Prof. Dr. Ahmet Özdoğan
RINOPLASTI · 10 min de lecture

Pointe nasale tombante (ptose de pointe): causes et correction chirurgicale

Une pointe tombante peut être anatomique ou liée à l'âge. La "chute au sourire" chez le jeune reflète la géométrie cartilagineuse; chez le plus âgé s'y ajoute le relâchement des tissus mous. La correction chirurgicale est multi-facettes.

Publié: 2026-05-14 · Mis à jour: 2026-05-14

Revue médicale parProf. Dr. Hasan Ahmet Özdoğan, ORL et chirurgie cervico-faciale
Pointe nasale tombante – ptose de la pointe nasale et correction rhinoplastique
Réponse courte

Quelles sont les causes d'une pointe nasale tombante?

Causes fréquentes de ptose de pointe: 1) Cartilages alaires inférieurs faibles ou mal positionnés. 2) Septum caudal trop long ou orienté vers le bas. 3) Muscle depressor septi nasi hyperactif tirant la pointe vers le bas au sourire. 4) Enveloppe cutanée longue et lâche (s'aggrave avec l'âge). 5) Perte des mécanismes de soutien (environ 1° de rotation par décennie après 50 ans). Correction individualisée: ablation du septum caudal, greffon columellaire en strut, libération du depressor septi, repositionnement des crus latéraux.

Anatomie et mécanismes de soutien de la pointe nasale

La position de pointe est détenue par trois catégories de support. Majeur: résistance du cartilage latéral inférieur, fixation aux cartilages latéraux supérieurs, septum caudal. Mineurs: attaches ligamentaires (interdomales, intercrurales), intégration squelettique et tissus mous. Tertiaire: épaisseur de la peau et activité sébacée.

L'angle nasogénien (entre la lèvre supérieure et la columelle) se situe idéalement entre 95 et 110° chez la femme et entre 90 et 100° chez l'homme. La rotation de la pointe (tour de la pointe vers le haut) et la projection (à quelle distance la pointe se trouve du visage) sont évaluées ensemble.

Avec l’âge, l’élasticité de la peau diminue, les supports cartilagineux s’affaiblissent et les ligaments se relâchent. Cela entraîne une perte de rotation d'environ 1 à 2° par décennie après 50 ans. Un ptosis marqué de la pointe à 25 ans implique une cause anatomique sous-jacente. Voir aussi : notre approche de rhinoplastie fonctionnelle.

Ptose statique et dynamique: le nez qui tombe au sourire

La ptose statique est un affaissement constant visible au repos, avec un angle nasogénien de profil inférieur à 90°. Causes: faiblesse anatomique, traumatisme antérieur, relâchement tissulaire lié à l’âge.
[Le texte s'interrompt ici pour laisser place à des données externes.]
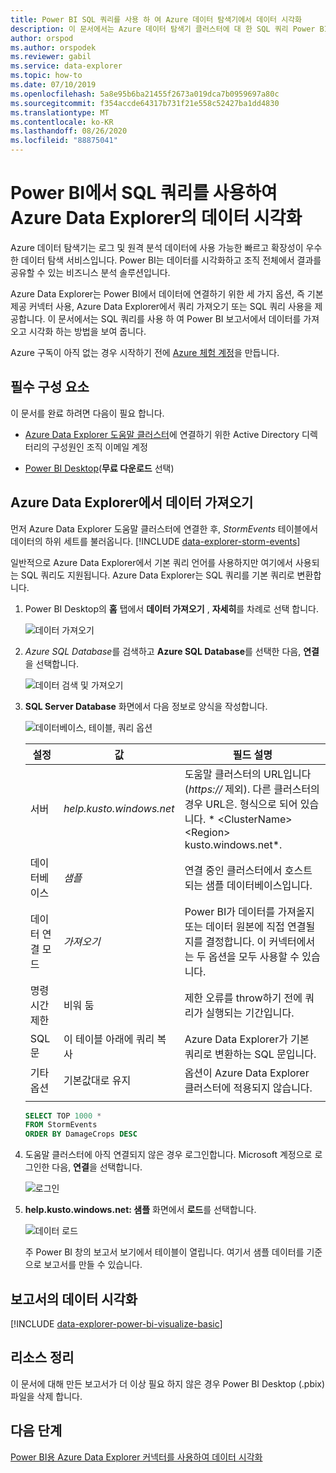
```yaml
---
title: Power BI SQL 쿼리를 사용 하 여 Azure 데이터 탐색기에서 데이터 시각화
description: 이 문서에서는 Azure 데이터 탐색기 클러스터에 대 한 SQL 쿼리 Power BI에서 데이터를 시각화 하기 위한 세 가지 옵션 중 하나를 사용 하는 방법에 대해 알아봅니다.
author: orspod
ms.author: orspodek
ms.reviewer: gabil
ms.service: data-explorer
ms.topic: how-to
ms.date: 07/10/2019
ms.openlocfilehash: 5a8e95b6ba21455f2673a019dca7b0959697a80c
ms.sourcegitcommit: f354accde64317b731f21e558c52427ba1dd4830
ms.translationtype: MT
ms.contentlocale: ko-KR
ms.lasthandoff: 08/26/2020
ms.locfileid: "88875041"
---
```

# <a name="visualize-data-from-azure-data-explorer-using-a-sql-query-in-power-bi"></a>Power BI에서 SQL 쿼리를 사용하여 Azure Data Explorer의 데이터 시각화

Azure 데이터 탐색기는 로그 및 원격 분석 데이터에 사용 가능한 빠르고 확장성이 우수한 데이터 탐색 서비스입니다. Power BI는 데이터를 시각화하고 조직 전체에서 결과를 공유할 수 있는 비즈니스 분석 솔루션입니다.

Azure Data Explorer는 Power BI에서 데이터에 연결하기 위한 세 가지 옵션, 즉 기본 제공 커넥터 사용, Azure Data Explorer에서 쿼리 가져오기 또는 SQL 쿼리 사용을 제공합니다. 이 문서에서는 SQL 쿼리를 사용 하 여 Power BI 보고서에서 데이터를 가져오고 시각화 하는 방법을 보여 줍니다.

Azure 구독이 아직 없는 경우 시작하기 전에 [Azure 체험 계정](https://azure.microsoft.com/free/)을 만듭니다.

## <a name="prerequisites"></a>필수 구성 요소

이 문서를 완료 하려면 다음이 필요 합니다.

* [Azure Data Explorer 도움말 클러스터](https://dataexplorer.azure.com/clusters/help/databases/samples)에 연결하기 위한 Active Directory 디렉터리의 구성원인 조직 이메일 계정

* [Power BI Desktop](https://powerbi.microsoft.com/get-started/)(**무료 다운로드** 선택)

## <a name="get-data-from-azure-data-explorer"></a>Azure Data Explorer에서 데이터 가져오기

먼저 Azure Data Explorer 도움말 클러스터에 연결한 후, *StormEvents* 테이블에서 데이터의 하위 세트를 불러옵니다. [!INCLUDE [data-explorer-storm-events](includes/data-explorer-storm-events.md)]

일반적으로 Azure Data Explorer에서 기본 쿼리 언어를 사용하지만 여기에서 사용되는 SQL 쿼리도 지원됩니다. Azure Data Explorer는 SQL 쿼리를 기본 쿼리로 변환합니다.

1. Power BI Desktop의 **홈** 탭에서 **데이터 가져오기** , **자세히**를 차례로 선택 합니다.

    ![데이터 가져오기](media/power-bi-sql-query/get-data-more.png)

1. *Azure SQL Database*를 검색하고 **Azure SQL Database**를 선택한 다음, **연결**을 선택합니다.

    ![데이터 검색 및 가져오기](media/power-bi-sql-query/search-get-data.png)

1. **SQL Server Database** 화면에서 다음 정보로 양식을 작성합니다.

    ![데이터베이스, 테이블, 쿼리 옵션](media/power-bi-sql-query/database-table-query.png)

    **설정** | **값** | **필드 설명**
    |---|---|---|
    | 서버 | *help.kusto.windows.net* | 도움말 클러스터의 URL입니다(*https://* 제외). 다른 클러스터의 경우 URL은. 형식으로 되어 있습니다. * \<ClusterName\> \<Region\> kusto.windows.net*. |
    | 데이터베이스 | *샘플* | 연결 중인 클러스터에서 호스트되는 샘플 데이터베이스입니다. |
    | 데이터 연결 모드 | *가져오기* | Power BI가 데이터를 가져올지 또는 데이터 원본에 직접 연결될지를 결정합니다. 이 커넥터에서는 두 옵션을 모두 사용할 수 있습니다. |
    | 명령 시간 제한 | 비워 둠 | 제한 오류를 throw하기 전에 쿼리가 실행되는 기간입니다. |
    | SQL 문 | 이 테이블 아래에 쿼리 복사 | Azure Data Explorer가 기본 쿼리로 변환하는 SQL 문입니다. |
    | 기타 옵션 | 기본값대로 유지 | 옵션이 Azure Data Explorer 클러스터에 적용되지 않습니다. |
    | | | |

    ```SQL
    SELECT TOP 1000 *
    FROM StormEvents
    ORDER BY DamageCrops DESC
    ```

1. 도움말 클러스터에 아직 연결되지 않은 경우 로그인합니다. Microsoft 계정으로 로그인한 다음, **연결**을 선택합니다.

    ![로그인](media/power-bi-sql-query/sign-in.png)

1. **help.kusto.windows.net: 샘플** 화면에서 **로드**를 선택합니다.

    ![데이터 로드](media/power-bi-sql-query/load-data.png)

    주 Power BI 창의 보고서 보기에서 테이블이 열립니다. 여기서 샘플 데이터를 기준으로 보고서를 만들 수 있습니다.

## <a name="visualize-data-in-a-report"></a>보고서의 데이터 시각화

[!INCLUDE [data-explorer-power-bi-visualize-basic](includes/data-explorer-power-bi-visualize-basic.md)]

## <a name="clean-up-resources"></a>리소스 정리

이 문서에 대해 만든 보고서가 더 이상 필요 하지 않은 경우 Power BI Desktop (.pbix) 파일을 삭제 합니다.

## <a name="next-steps"></a>다음 단계

[Power BI용 Azure Data Explorer 커넥터를 사용하여 데이터 시각화](power-bi-connector.md)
La ptose dynamique semble normale au repos mais la pointe s'abaisse lorsque l'on sourit ou parle. Les patients disent généralement: « J'évite de sourire sur les photos parce que mon nez a l'air pire. »

Le principal responsable du ptosis dynamique est le muscle abaisseur du septi nasi, qui naît de la lèvre supérieure, s'insère sur la columelle et tire la pointe vers le bas lorsqu'elle se contracte pendant le sourire. Une activité excessive ou une courte longueur de ce muscle donne un sourire clair.

Le diagnostic repose sur l'examen et les photographies standards (repos, sourire, parole). L’enregistrement vidéo est la référence en matière d’évaluation du ptosis dynamique.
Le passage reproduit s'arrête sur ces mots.